Mr Edgar Maokola-Majogo, acting President African Cashew Alliance (ACA), on Tuesday said Africa was the largest producer of raw cashew nuts in the world with an estimated annual output of 1.2 million metric tons.
He said out of this output only about 15 per cent was currently processed in Africa while the bulk was exported to be processed abroad, thereby limiting the benefits of employment, investment, government revenues and foreign exchanges in Africa.
Mr Maokola-Majogo made this observation at a press conference in Accra after a two-day Executive Committee and Advisory Board of the ACA meeting, in Accra to deliberate on the implementation of strategies aimed at developing the cashew industry through increased value addition throughout the value chain.
He said the ACA would be completing its first decade of promoting the cashew industry in Africa with its international partners and was determined to chart a new course for the African cashew industry that would guarantee its global competitiveness and increase its local value addition.
He said ACA has been able to bring cashew to a prominent position as a commercial crop in Africa and with the promotion of the industry by the Alliance, Cashew is now generating interest in producing countries that were diversifying their economies.
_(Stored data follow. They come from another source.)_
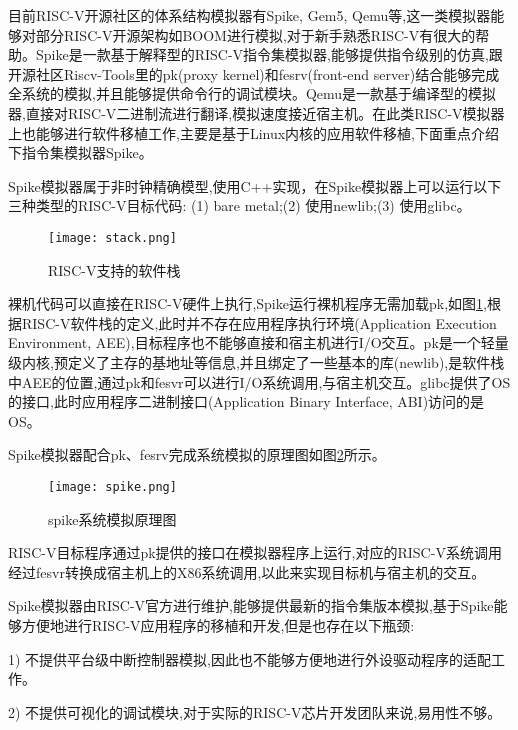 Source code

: 目前RISC-V开源社区的体系结构模拟器有Spike, Gem5, Qemu\cite{bellard2005qemu}等,这一类模拟器能够对部分RISC-V开源架构如BOOM\cite{celio2016berkeley}进行模拟,对于新手熟悉RISC-V有很大的帮助。Spike是一款基于解释型的RISC-V指令集模拟器,能够提供指令级别的仿真,跟开源社区Riscv-Tools里的pk(proxy kernel)和fesrv(front-end server)结合能够完成全系统的模拟,并且能够提供命令行的调试模块。Qemu是一款基于编译型的模拟器\cite{varga2010omnet++},直接对RISC-V二进制流进行翻译,模拟速度接近宿主机。在此类RISC-V模拟器上也能够进行软件移植工作,主要是基于Linux内核的应用软件移植,下面重点介绍下指令集模拟器Spike。


Spike模拟器属于非时钟精确模型,使用C++实现，在Spike模拟器上可以运行以下三种类型的RISC-V目标代码: (1) bare metal;(2) 使用newlib;(3) 使用glibc。

\begin{figure}[H]
  \centering
  \texttt{[image: stack.png]}
  \caption{RISC-V支持的软件栈}
  \label{fig:stack}
\end{figure}

裸机代码可以直接在RISC-V硬件上执行,Spike运行裸机程序无需加载pk,如图\ref{fig:stack},根据RISC-V软件栈的定义,此时并不存在应用程序执行环境(Application Execution Environment, AEE),目标程序也不能够直接和宿主机进行I/O交互。pk是一个轻量级内核,预定义了主存的基地址等信息,并且绑定了一些基本的库(newlib),是软件栈中AEE的位置,通过pk和fesvr可以进行I/O系统调用,与宿主机交互。glibc提供了OS的接口,此时应用程序二进制接口(Application Binary Interface, ABI)访问的是OS。



Spike模拟器配合pk、fesrv完成系统模拟的原理图如图\ref{fig:spike}所示。
\begin{figure}[H]
  \centering
  \texttt{[image: spike.png]}
  \caption{spike系统模拟原理图}
  \label{fig:spike}
\end{figure}


RISC-V目标程序通过pk提供的接口在模拟器程序上运行,对应的RISC-V系统调用经过fesvr转换成宿主机上的X86系统调用,以此来实现目标机与宿主机的交互。


Spike模拟器由RISC-V官方进行维护,能够提供最新的指令集版本模拟,基于Spike能够方便地进行RISC-V应用程序的移植和开发,但是也存在以下瓶颈:

1) 不提供平台级中断控制器模拟,因此也不能够方便地进行外设驱动程序的适配工作。

2) 不提供可视化的调试模块,对于实际的RISC-V芯片开发团队来说,易用性不够。



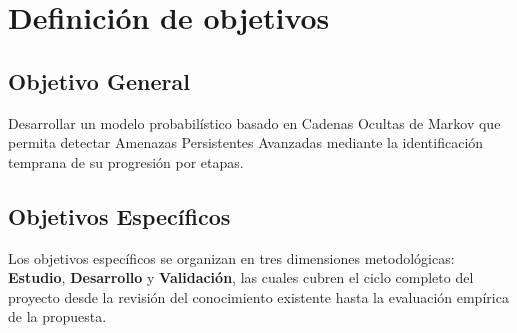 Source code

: \chapter{Definición de objetivos}

\section{Objetivo General}
\vspace{-0.17cm}
Desarrollar un modelo probabilístico basado en Cadenas Ocultas de Markov que permita detectar Amenazas Persistentes Avanzadas mediante la identificación temprana de su progresión por etapas.
\vspace{-0.35cm}

\section{Objetivos Específicos}
\vspace{-0.1cm}
Los objetivos específicos se organizan en tres dimensiones metodológicas: \textbf{Estudio}, \textbf{Desarrollo} y \textbf{Validación}, las cuales cubren el ciclo completo del proyecto desde la revisión del conocimiento existente hasta la evaluación empírica de la propuesta.
\vspace{-0.45cm}


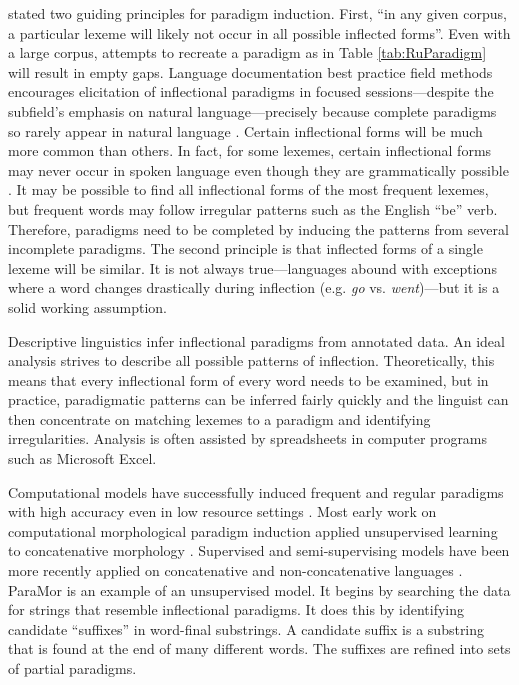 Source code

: \documentclass[12pt]{article}
\begin{document}
 stated two guiding principles for paradigm induction. First, ``in any given corpus, a particular lexeme will likely not occur in all possible inflected forms''.  Even with a large corpus, attempts to recreate a paradigm as in Table \ref{tab:RuParadigm} will result in empty gaps. Language documentation best practice field methods encourages elicitation of inflectional paradigms in focused sessions---despite the subfield's emphasis on natural language---precisely because complete paradigms so rarely appear in natural language \cite{lupke_data_2010}. Certain inflectional forms will be much more common than others. In fact, for some lexemes, certain inflectional forms may never occur in spoken language even though they are grammatically possible \cite{silfverberg_encoder-decoder_2018}. It may be possible to find all inflectional forms of the most frequent lexemes, but frequent words may follow irregular patterns such as the English ``be'' verb. Therefore, paradigms need to be completed by inducing the patterns from several incomplete paradigms. The second principle is that inflected forms of a single lexeme will be similar. It is not always true---languages abound with exceptions where a word changes drastically during inflection (e.g. \textit{go} vs. \textit{went})---but it is a solid working assumption.  

Descriptive linguistics infer inflectional paradigms from annotated data. An ideal analysis strives to describe all possible patterns of inflection. Theoretically, this means that every inflectional form of every word needs to be examined, but in practice, paradigmatic patterns can be inferred fairly quickly and the linguist can then concentrate on matching lexemes to a paradigm and identifying irregularities. Analysis is often assisted by spreadsheets in computer programs such as Microsoft Excel.

Computational models have successfully induced frequent and regular paradigms with high accuracy even in low resource settings \cite{hammarstrom_unsupervised_2011,durrett_supervised_2013,ahlberg_semi-supervised_2014}. Most early work on computational morphological paradigm induction applied unsupervised learning to concatenative morphology \cite{goldsmith_unsupervised_2001,chan_learning_2006,monson_paramorfinding_2007b}. Supervised and semi-supervising models have been more recently applied on concatenative and non-concatenative languages \cite{dreyer_discovering_2011,durrett_supervised_2013}. ParaMor \cite{monson_paramorMinimally_2007a} is an example of an unsupervised model. It begins by searching the data for strings that resemble inflectional paradigms. It does this by identifying candidate ``suffixes'' in word-final substrings. A candidate suffix is a substring that is found at the end of many different words. The suffixes are refined into sets of partial paradigms. 
\end{document}
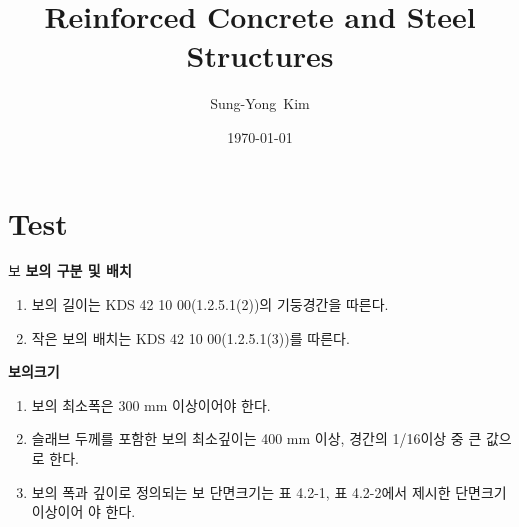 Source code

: \documentclass[9pt]{beamer}
\title{Reinforced Concrete and Steel Structures}
\author{Sung-Yong~Kim\inst{1}}
\institute[Changwon National University] %
{
	\inst{1}%
	Associate Professor, School of Architecture\\
	Changwon National University}
\date{\today}
\begin{document}
\begin{frame}
	\titlepage
\end{frame}

\section{Test}	
\begin{frame}{보}
\textbf{보의 구분 및 배치}
\begin{enumerate}
	\item 보의 길이는 KDS 42 10 00(1.2.5.1(2))의 기둥경간을 따른다.
	\item 작은 보의 배치는 KDS 42 10 00(1.2.5.1(3))를 따른다.
\end{enumerate}
 
\textbf{보의크기}
	\begin{enumerate}
		\item 보의 최소폭은 300 mm 이상이어야 한다.
		\item 슬래브 두께를 포함한 보의 최소깊이는 400 mm 이상, 경간의 1/16이상 중 큰 값으로 한다.
		\item 보의 폭과 깊이로 정의되는 보 단면크기는 표 4.2-1, 표 4.2-2에서 제시한 단면크기 이상이어
야 한다.
	\end{enumerate}
\end{frame}
\end{document}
Mr Maokola-Majogo noted that one of the major objectives of the ACA was to promote local processing of raw cashew nuts in Africa, to encourage employment and reduce poverty among the farming communities by enhancing their income.
“It is estimated that 25 percent increase in raw cashew nuts processing in Africa would generate over $100 million in household income thereby improving many of the rural families and the ACA acknowledges the bold initiatives of government to promote the industry by encouraging and supporting local processing of cashew in the country”.
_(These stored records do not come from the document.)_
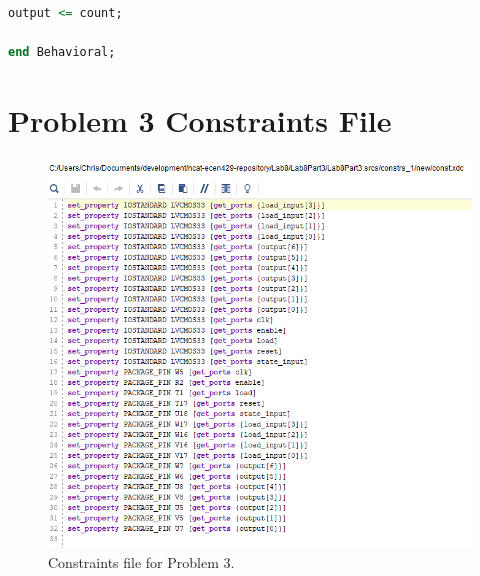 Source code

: \documentclass[11pt]{article}
\begin{document}
\begin{appendices}
\begin{lstlisting}[language=VHDL]
    output <= count;

end Behavioral;
\end{lstlisting}

\section{Problem 3 Constraints File}
\begin{center}
\begin{figure}[H]
	\includegraphics[scale=1]{./images/const3.png}
	\caption{\label{fig:Prob3Const}Constraints file for Problem 3.}
\end{figure}
\end{center}

\end{appendices}
\end{document}
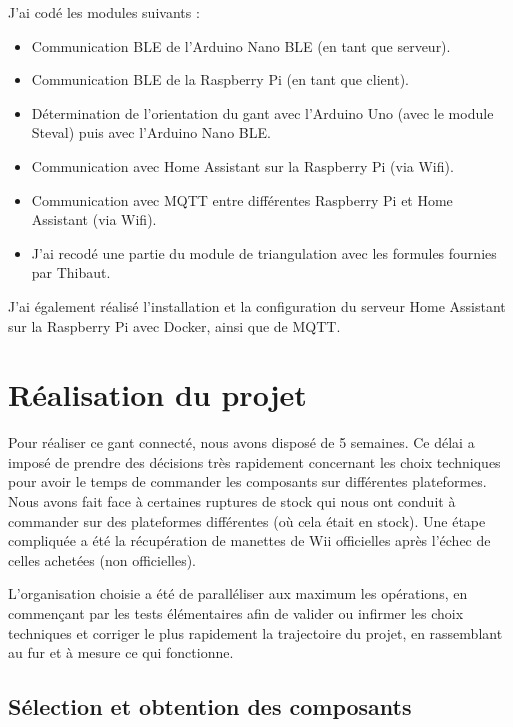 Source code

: \documentclass[10pt]{article}
\begin{document}
            J'ai codé les modules suivants :
            \begin{itemize}
                \item Communication BLE de l'Arduino Nano BLE (en tant que serveur).
                \item Communication BLE de la Raspberry Pi (en tant que client).
                \item Détermination de l'orientation du gant avec l'Arduino Uno (avec le module Steval) puis avec l'Arduino Nano BLE.
                \item Communication avec Home Assistant sur la Raspberry Pi (via Wifi).
                \item Communication avec MQTT entre différentes Raspberry Pi et Home Assistant (via Wifi).
                \item J'ai recodé une partie du module de triangulation avec les formules fournies par Thibaut.
            \end{itemize}

            J'ai également réalisé l'installation et la configuration du serveur Home Assistant sur la Raspberry Pi avec Docker, ainsi 
            que de MQTT.

    \section{Réalisation du projet}

            Pour réaliser ce gant connecté, nous avons disposé de 5 semaines.
            Ce délai a imposé de prendre des décisions très rapidement concernant les choix techniques
                pour avoir le temps de commander les composants sur différentes plateformes.
            Nous avons fait face à certaines ruptures de stock qui nous ont conduit à commander sur 
                des plateformes différentes (où cela était en stock).
            Une étape compliquée a été la récupération de manettes de Wii officielles après l'échec
                de celles achetées (non officielles).

            L'organisation choisie a été de paralléliser aux maximum les opérations, en commençant par les tests élémentaires
                afin de valider ou infirmer les choix techniques et corriger le plus rapidement la trajectoire du projet,
                en rassemblant au fur et à mesure ce qui fonctionne.

        \subsection{Sélection et obtention des composants}
        
\end{document}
He said the ACA would continue to partner with government, local and international stakeholders to support the industry through technical assistant, access to market information, business advisory services, sustainable quality assurance and food safety.
He said they would also continue to advocate for polices that would increase the production and processing of African cashew that meets international best practices, attract the needed investment into the industry and contribute to the development aspirations of producing countries.
“The cashew sector in Africa is still at its nascent stage and would need the corporation and support of all stakeholders including the government to ensure that it achieves its full potential and contributes to the national and regional economies,” he noted.